● **AIM OF THE EXERCISE**
The first line of the data below and every line after it, through the one with "生成项目后，图像内容管道会将源图像从工作格式转换为指定的输出格式（包括 MIP 级别）。", must be transcribed without change.
[DATA FOR REVIEW]
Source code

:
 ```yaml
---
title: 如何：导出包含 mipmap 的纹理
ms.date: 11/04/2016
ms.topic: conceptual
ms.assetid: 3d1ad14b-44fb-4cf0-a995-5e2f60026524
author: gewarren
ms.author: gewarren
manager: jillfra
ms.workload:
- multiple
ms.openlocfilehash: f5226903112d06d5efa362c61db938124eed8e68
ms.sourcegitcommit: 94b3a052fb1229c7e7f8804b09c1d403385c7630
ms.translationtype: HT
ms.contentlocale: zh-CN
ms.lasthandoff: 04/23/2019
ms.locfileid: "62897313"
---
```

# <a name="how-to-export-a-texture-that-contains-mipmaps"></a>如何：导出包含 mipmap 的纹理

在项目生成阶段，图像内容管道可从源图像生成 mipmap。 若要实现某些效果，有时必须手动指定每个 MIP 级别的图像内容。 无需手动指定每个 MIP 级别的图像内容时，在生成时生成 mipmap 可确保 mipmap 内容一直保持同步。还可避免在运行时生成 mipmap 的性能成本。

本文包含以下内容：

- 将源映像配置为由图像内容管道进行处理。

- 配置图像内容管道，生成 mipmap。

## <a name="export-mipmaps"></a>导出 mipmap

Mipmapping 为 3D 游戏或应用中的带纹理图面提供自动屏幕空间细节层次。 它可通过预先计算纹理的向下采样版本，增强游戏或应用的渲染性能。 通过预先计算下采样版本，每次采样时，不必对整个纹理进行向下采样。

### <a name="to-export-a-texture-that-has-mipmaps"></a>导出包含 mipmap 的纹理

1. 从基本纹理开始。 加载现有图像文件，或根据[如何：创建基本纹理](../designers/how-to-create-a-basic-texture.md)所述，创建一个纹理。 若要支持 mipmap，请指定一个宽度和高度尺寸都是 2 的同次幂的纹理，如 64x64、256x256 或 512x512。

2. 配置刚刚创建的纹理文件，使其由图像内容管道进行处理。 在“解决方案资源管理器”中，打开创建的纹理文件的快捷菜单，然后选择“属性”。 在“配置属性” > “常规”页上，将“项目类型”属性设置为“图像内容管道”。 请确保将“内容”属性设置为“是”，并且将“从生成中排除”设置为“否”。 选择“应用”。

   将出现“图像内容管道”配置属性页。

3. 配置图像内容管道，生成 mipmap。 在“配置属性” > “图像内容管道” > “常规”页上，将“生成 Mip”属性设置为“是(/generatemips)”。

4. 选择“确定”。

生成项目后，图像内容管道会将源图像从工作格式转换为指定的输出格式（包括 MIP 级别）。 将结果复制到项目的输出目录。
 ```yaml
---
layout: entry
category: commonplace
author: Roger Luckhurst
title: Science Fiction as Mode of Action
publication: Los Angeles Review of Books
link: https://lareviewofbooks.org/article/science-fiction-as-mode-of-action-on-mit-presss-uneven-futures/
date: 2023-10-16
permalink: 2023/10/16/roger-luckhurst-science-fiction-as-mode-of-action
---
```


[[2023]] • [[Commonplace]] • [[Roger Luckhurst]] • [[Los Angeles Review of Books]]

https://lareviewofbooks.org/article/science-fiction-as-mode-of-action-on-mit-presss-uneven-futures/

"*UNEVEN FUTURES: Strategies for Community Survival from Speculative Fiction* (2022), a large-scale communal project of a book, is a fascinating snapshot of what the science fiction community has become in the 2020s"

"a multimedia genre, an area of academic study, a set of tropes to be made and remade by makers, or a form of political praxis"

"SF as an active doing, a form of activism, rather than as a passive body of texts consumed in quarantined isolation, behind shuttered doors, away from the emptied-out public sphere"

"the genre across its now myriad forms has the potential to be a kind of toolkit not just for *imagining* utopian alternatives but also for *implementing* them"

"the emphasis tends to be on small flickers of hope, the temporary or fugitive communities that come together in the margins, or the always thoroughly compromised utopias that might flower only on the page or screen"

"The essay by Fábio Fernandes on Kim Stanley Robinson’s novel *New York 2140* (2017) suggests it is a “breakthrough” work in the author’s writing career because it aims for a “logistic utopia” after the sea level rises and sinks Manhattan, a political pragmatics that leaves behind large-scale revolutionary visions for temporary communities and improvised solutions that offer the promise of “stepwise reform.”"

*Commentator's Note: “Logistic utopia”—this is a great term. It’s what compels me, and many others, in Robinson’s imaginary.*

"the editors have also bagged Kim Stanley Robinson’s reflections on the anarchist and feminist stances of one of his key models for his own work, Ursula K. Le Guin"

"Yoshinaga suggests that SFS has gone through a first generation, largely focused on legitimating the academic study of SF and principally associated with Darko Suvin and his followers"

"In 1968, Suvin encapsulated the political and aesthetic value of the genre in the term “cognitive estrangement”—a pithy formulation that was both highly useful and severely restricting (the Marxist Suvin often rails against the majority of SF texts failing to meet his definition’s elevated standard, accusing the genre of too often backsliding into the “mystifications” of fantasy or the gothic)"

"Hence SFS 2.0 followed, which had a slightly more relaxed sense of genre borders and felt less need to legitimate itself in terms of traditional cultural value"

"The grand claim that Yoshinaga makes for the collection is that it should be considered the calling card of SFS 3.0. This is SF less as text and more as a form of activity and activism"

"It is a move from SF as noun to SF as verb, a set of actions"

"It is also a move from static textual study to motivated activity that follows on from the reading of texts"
[/DATA FOR REVIEW]
● **EXERCISE SOLUTION**
Source code

:
 ```yaml
---
title: 如何：导出包含 mipmap 的纹理
ms.date: 11/04/2016
ms.topic: conceptual
ms.assetid: 3d1ad14b-44fb-4cf0-a995-5e2f60026524
author: gewarren
ms.author: gewarren
manager: jillfra
ms.workload:
- multiple
ms.openlocfilehash: f5226903112d06d5efa362c61db938124eed8e68
ms.sourcegitcommit: 94b3a052fb1229c7e7f8804b09c1d403385c7630
ms.translationtype: HT
ms.contentlocale: zh-CN
ms.lasthandoff: 04/23/2019
ms.locfileid: "62897313"
---
```

# <a name="how-to-export-a-texture-that-contains-mipmaps"></a>如何：导出包含 mipmap 的纹理

在项目生成阶段，图像内容管道可从源图像生成 mipmap。 若要实现某些效果，有时必须手动指定每个 MIP 级别的图像内容。 无需手动指定每个 MIP 级别的图像内容时，在生成时生成 mipmap 可确保 mipmap 内容一直保持同步。还可避免在运行时生成 mipmap 的性能成本。

本文包含以下内容：

- 将源映像配置为由图像内容管道进行处理。

- 配置图像内容管道，生成 mipmap。

## <a name="export-mipmaps"></a>导出 mipmap

Mipmapping 为 3D 游戏或应用中的带纹理图面提供自动屏幕空间细节层次。 它可通过预先计算纹理的向下采样版本，增强游戏或应用的渲染性能。 通过预先计算下采样版本，每次采样时，不必对整个纹理进行向下采样。

### <a name="to-export-a-texture-that-has-mipmaps"></a>导出包含 mipmap 的纹理

1. 从基本纹理开始。 加载现有图像文件，或根据[如何：创建基本纹理](../designers/how-to-create-a-basic-texture.md)所述，创建一个纹理。 若要支持 mipmap，请指定一个宽度和高度尺寸都是 2 的同次幂的纹理，如 64x64、256x256 或 512x512。

2. 配置刚刚创建的纹理文件，使其由图像内容管道进行处理。 在“解决方案资源管理器”中，打开创建的纹理文件的快捷菜单，然后选择“属性”。 在“配置属性” > “常规”页上，将“项目类型”属性设置为“图像内容管道”。 请确保将“内容”属性设置为“是”，并且将“从生成中排除”设置为“否”。 选择“应用”。

   将出现“图像内容管道”配置属性页。

3. 配置图像内容管道，生成 mipmap。 在“配置属性” > “图像内容管道” > “常规”页上，将“生成 Mip”属性设置为“是(/generatemips)”。

4. 选择“确定”。

生成项目后，图像内容管道会将源图像从工作格式转换为指定的输出格式（包括 MIP 级别）。 将结果复制到项目的输出目录。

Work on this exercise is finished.